Book Reviews,  Christianity,  Theology/Bible

What is the meaning of sex?

For those of you who pay attention to the sidebar, you know that I have a new book set to be released on October 31. As it turns out, the publisher got her done early, and the book is available now for anybody who wants one. has it at a discounted price, but the best price I’ve seen so far is offered by the Westminster Theological Seminary bookstore—only $9.

People have been asking me why I wrote this book. There are a number of reasons I could cite, but the main reason is this—the glory of God. We inhabit a culture that falls short of the glory of God when it comes to sexuality. Many people have simply found themselves folded into the Bible-ignoring Zeitgeist. Whatever the reason, there is a great deal of misunderstanding out there about sexuality, gender, manhood and womanhood. This book is designed to bring the witness of scripture to bear upon the nitty-gritty details of our sexual lives.

In this book, I’m trying to answer the question in the title, “What is the meaning of sex?” My answer is that the deepest meaning of our sexuality is the glory of God. Because the glory of God is the ultimate purpose of all things, all sexual morality must be judged by its ability to achieve that end. With that principle in mind, I discuss a range of topics: marriage, homosexuality, gender, intersex, singleness, and much more.

I am really excited about this book, and over the next couple of weeks I hope you might bear with me as I use this blog to try and get the word out about it.
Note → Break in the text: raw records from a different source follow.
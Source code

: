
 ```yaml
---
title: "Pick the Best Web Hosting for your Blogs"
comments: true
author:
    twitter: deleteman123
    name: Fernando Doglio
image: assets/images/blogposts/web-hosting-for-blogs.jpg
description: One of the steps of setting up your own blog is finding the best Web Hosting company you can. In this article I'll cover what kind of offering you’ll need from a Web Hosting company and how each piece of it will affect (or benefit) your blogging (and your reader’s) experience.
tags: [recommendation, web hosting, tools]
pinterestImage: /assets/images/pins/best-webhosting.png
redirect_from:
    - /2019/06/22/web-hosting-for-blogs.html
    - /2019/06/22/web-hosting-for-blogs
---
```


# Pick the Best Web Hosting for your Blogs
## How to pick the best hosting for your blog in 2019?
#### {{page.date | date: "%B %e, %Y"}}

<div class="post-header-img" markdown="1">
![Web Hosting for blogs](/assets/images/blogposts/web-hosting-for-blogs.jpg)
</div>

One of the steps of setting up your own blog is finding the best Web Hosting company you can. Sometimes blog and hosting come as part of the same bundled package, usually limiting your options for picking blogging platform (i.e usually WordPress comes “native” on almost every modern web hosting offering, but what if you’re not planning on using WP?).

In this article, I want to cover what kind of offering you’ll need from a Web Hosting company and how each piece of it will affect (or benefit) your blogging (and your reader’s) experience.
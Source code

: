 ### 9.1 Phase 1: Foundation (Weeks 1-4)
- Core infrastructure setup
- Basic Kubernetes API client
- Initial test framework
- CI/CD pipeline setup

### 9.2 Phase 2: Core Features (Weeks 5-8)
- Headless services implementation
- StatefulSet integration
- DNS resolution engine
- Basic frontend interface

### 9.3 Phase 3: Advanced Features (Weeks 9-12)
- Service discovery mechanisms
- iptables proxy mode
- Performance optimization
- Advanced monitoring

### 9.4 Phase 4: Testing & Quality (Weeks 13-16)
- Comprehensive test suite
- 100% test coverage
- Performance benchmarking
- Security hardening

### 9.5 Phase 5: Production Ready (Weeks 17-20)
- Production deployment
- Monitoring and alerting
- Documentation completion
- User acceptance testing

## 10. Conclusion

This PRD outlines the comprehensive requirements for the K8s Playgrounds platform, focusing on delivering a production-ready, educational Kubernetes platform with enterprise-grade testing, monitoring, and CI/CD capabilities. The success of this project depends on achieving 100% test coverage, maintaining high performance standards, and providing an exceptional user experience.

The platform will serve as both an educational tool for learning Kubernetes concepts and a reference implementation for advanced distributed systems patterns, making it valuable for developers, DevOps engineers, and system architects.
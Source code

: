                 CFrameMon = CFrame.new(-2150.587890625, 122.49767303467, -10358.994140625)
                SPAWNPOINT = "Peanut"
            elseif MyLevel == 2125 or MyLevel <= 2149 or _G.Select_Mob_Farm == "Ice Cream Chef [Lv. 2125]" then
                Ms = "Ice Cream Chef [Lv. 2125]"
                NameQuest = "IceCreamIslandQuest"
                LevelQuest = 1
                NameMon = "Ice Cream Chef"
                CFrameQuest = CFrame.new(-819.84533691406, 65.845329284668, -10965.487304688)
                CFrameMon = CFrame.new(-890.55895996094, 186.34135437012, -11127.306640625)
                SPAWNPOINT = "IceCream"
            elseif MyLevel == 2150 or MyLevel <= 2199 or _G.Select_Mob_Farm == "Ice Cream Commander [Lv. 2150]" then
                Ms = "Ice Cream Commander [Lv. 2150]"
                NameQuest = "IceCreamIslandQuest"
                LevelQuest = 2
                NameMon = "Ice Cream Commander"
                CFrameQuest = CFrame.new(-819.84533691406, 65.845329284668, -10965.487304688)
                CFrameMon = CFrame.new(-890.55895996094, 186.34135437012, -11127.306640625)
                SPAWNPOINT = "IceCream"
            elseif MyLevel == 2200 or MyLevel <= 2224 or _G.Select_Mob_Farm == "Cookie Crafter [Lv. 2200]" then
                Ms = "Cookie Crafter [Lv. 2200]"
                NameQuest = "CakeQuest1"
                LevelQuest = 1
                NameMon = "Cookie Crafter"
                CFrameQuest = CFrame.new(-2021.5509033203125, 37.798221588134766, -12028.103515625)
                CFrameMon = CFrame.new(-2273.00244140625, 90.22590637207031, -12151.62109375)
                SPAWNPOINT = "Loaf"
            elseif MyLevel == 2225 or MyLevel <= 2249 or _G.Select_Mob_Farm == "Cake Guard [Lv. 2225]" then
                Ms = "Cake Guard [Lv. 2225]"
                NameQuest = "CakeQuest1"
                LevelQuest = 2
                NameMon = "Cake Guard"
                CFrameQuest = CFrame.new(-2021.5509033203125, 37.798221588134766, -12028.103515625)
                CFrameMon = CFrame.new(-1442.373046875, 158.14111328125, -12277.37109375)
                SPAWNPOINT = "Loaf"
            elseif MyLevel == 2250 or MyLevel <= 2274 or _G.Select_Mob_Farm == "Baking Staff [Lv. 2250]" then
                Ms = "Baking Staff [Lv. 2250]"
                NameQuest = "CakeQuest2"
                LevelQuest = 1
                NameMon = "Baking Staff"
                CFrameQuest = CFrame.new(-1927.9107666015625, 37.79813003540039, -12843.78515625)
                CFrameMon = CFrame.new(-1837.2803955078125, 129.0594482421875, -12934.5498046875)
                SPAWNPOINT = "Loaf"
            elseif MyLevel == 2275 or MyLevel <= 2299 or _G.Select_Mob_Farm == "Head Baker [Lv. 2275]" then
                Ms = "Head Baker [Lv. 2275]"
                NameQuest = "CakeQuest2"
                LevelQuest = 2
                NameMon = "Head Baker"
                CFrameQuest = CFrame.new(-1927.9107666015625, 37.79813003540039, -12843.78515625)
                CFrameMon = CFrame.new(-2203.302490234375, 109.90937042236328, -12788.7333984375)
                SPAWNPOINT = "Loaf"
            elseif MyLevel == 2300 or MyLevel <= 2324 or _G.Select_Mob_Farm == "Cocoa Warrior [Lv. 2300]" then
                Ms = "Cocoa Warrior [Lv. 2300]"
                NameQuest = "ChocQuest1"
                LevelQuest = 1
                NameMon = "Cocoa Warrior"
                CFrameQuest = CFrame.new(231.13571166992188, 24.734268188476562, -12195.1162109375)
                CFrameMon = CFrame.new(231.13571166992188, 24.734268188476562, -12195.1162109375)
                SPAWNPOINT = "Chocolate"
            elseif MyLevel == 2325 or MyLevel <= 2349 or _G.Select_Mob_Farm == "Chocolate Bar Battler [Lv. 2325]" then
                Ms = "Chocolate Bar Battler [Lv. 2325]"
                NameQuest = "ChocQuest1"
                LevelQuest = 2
In the meantime, the WTS bookstore has posted an excerpt from the beginning of the book. I hope you’ll take time to check that out and perhaps even to buy the book itself. Thanks!


  • Esther O'Reilly

    This looks good Denny. I’m curious, what position do you take on the “other” sexual acts besides the ordinary one? I’m concerned to see many Christians, even supposedly conservative ones, taking an “anything goes” approach to this issue. The Mormons are actually better than some evangelicals on the issue from what I’ve seen.

  • Bill Griffin

    Only an observation Denny but I thought it a bit odd that you wrote a book about sex and then referred to the book as a “her”. Seems Freudian somehow. 🙂

  • Suzanne McCarthy

    It showed up as available in Kindle and I paid but got a download error! Spent my money but no book! I do have a few reactions to the excerpt, however.

    Denny, just wondering why you say “my love” is a “she” in Song of Solomon 2:7. The woman is speaking in all of the verses you cite. She is the initial pursuant in this book and has agency. Are you using “she” as a personification of love? That would make sense. Is there any Bible translation which does this? Or is this also Freudian?

    Also, why are you using the terms “lover” and “beloved” as active for the male and passive for the female, when it does not relate in any way to the Hebrew text. This study should be based on careful translation and exegesis. The lovers have an equal role, and authority and submission are not in view. Nor is there a male initiator. I realize that there are complementarian translations of the S of S but surely we want something close to the original.